What is expected: How many lines in the records below contain the string "grammar"? Answer with the number alone.

Stored data:
== Segment start ==

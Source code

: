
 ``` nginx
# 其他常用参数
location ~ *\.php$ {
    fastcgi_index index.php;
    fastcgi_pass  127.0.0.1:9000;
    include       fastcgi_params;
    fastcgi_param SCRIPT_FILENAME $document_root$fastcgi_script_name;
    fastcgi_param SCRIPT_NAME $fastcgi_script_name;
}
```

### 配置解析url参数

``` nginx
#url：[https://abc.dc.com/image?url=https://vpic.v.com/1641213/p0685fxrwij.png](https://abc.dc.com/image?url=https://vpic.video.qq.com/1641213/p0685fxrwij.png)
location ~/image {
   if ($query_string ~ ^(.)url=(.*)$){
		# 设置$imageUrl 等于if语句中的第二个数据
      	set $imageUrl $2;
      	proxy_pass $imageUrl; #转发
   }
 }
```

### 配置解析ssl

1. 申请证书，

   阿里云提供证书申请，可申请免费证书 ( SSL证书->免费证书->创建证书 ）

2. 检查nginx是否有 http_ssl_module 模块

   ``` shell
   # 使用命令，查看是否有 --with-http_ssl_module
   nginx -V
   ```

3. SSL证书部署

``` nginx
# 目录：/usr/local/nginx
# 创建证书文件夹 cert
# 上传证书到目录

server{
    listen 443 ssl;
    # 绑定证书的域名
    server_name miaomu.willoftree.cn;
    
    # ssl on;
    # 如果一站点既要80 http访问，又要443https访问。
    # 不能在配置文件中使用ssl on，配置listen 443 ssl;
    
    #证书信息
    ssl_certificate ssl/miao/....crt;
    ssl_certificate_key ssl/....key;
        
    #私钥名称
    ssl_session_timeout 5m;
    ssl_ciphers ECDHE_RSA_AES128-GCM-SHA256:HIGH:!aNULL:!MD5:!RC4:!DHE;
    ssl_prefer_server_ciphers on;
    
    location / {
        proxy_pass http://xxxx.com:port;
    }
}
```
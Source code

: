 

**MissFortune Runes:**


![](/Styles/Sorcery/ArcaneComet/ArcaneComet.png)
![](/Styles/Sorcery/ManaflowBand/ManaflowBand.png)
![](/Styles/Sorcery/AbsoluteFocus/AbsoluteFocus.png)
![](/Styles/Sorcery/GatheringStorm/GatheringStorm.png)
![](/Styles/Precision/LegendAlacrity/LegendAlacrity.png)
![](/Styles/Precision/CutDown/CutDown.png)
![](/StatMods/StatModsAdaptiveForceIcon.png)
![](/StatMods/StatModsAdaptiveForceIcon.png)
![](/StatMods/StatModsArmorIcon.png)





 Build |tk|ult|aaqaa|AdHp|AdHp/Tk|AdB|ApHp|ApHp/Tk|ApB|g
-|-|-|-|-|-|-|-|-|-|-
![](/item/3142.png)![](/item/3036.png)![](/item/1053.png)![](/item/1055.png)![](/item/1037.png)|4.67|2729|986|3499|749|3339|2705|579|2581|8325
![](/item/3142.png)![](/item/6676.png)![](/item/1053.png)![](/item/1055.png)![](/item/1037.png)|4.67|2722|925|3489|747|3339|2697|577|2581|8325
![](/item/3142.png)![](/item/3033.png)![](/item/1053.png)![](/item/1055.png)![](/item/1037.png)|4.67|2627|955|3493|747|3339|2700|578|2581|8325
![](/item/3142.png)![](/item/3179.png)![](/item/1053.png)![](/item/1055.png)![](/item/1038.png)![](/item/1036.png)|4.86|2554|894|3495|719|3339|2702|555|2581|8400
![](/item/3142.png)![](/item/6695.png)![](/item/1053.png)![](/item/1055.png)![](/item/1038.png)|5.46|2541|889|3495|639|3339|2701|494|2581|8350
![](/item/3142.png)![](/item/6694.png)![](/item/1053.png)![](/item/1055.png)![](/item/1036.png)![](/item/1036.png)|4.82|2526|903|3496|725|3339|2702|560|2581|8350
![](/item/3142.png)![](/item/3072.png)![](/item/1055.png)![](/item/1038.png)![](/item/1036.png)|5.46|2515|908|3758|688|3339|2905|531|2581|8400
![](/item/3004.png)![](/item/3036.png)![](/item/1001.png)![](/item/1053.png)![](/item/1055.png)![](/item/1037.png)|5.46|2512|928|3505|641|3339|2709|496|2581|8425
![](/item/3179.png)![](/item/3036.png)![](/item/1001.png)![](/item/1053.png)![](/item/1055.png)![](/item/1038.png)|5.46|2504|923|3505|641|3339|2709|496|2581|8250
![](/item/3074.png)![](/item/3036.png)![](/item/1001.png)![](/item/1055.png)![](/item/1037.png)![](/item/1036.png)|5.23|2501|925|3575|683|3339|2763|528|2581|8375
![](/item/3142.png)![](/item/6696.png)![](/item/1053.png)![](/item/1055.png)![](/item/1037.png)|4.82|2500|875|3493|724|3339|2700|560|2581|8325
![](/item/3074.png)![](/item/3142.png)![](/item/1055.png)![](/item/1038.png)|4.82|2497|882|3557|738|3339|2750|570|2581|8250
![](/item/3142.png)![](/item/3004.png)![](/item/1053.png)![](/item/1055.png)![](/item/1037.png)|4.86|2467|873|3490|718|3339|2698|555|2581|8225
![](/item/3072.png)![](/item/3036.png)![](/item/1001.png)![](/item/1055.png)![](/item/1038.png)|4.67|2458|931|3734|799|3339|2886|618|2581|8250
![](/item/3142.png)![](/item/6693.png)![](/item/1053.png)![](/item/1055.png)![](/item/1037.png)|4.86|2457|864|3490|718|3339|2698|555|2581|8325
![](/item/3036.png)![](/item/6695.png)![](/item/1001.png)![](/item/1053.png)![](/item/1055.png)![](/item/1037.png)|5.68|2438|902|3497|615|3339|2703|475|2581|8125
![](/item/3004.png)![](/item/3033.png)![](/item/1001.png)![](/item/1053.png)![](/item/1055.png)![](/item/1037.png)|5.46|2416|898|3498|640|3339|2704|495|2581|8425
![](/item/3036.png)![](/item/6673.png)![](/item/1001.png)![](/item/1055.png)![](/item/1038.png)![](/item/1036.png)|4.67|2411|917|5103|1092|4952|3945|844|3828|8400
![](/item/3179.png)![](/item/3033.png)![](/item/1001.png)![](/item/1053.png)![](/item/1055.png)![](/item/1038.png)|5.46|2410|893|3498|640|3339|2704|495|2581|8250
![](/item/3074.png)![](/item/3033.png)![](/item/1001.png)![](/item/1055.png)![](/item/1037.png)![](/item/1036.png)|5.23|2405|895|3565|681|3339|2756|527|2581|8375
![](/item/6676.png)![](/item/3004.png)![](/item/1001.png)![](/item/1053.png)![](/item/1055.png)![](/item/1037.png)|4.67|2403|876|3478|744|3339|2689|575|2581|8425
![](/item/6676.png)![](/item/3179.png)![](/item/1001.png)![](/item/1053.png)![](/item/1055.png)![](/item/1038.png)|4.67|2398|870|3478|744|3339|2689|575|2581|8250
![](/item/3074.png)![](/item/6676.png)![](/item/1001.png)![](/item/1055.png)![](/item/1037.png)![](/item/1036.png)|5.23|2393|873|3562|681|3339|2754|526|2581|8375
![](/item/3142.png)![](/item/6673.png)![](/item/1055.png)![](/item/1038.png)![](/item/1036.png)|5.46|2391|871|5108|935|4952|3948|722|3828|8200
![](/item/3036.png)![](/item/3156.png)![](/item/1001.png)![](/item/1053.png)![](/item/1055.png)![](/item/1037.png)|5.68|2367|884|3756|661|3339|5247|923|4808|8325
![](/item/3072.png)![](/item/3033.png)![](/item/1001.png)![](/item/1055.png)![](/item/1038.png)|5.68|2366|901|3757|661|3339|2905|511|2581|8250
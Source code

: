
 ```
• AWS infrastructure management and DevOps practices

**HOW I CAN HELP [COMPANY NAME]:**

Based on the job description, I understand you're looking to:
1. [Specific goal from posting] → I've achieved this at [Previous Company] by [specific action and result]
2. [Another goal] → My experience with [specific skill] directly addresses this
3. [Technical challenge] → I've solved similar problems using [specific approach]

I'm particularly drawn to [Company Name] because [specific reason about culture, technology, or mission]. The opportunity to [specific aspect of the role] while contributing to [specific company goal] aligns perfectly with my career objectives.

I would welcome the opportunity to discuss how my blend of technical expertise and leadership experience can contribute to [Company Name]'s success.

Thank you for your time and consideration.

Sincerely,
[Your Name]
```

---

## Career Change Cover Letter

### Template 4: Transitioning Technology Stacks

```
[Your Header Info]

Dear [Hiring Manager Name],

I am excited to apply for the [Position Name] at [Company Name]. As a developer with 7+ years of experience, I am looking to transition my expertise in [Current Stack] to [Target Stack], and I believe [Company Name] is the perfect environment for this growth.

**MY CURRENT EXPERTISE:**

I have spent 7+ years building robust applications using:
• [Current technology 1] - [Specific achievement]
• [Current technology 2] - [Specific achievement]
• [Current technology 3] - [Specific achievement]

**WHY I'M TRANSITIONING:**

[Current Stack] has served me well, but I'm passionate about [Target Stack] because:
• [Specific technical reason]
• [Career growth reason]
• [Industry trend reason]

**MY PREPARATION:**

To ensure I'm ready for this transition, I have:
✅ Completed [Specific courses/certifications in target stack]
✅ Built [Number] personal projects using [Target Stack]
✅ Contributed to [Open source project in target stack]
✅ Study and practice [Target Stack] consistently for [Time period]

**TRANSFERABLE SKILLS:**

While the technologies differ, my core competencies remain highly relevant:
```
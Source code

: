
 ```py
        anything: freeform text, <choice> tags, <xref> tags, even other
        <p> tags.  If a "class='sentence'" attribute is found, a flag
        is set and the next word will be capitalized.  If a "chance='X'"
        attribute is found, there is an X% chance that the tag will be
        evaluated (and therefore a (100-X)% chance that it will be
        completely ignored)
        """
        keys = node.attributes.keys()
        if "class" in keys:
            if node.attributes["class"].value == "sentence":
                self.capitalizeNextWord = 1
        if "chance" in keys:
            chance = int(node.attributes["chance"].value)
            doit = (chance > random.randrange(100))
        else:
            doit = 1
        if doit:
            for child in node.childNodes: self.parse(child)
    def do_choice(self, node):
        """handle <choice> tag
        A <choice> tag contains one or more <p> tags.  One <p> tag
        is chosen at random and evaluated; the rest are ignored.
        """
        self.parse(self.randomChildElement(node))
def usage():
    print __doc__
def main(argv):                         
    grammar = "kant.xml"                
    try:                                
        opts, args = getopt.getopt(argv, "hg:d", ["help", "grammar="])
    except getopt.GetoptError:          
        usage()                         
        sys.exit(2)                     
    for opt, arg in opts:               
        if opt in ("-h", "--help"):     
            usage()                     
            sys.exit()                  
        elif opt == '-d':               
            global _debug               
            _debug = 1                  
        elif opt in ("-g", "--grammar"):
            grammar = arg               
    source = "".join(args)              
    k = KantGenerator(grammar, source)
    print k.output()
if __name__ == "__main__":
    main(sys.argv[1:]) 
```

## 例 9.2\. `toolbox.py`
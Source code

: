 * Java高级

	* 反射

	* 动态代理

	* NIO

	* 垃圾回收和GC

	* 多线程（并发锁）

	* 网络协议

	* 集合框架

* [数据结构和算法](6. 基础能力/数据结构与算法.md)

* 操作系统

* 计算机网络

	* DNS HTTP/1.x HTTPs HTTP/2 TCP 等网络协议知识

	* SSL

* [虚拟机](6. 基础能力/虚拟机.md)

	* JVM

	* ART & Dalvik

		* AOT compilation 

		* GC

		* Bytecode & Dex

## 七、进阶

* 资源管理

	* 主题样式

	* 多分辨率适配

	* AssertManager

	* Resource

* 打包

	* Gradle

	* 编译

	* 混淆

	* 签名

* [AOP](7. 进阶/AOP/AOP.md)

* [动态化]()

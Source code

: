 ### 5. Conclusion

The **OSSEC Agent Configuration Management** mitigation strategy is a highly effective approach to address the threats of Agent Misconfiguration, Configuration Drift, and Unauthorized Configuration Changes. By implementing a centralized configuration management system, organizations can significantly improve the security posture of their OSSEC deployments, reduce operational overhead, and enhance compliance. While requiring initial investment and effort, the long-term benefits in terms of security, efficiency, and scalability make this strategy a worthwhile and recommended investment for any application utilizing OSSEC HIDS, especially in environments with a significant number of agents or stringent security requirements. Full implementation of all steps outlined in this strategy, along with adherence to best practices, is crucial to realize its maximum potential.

== Segment end ==

Output for this task: 5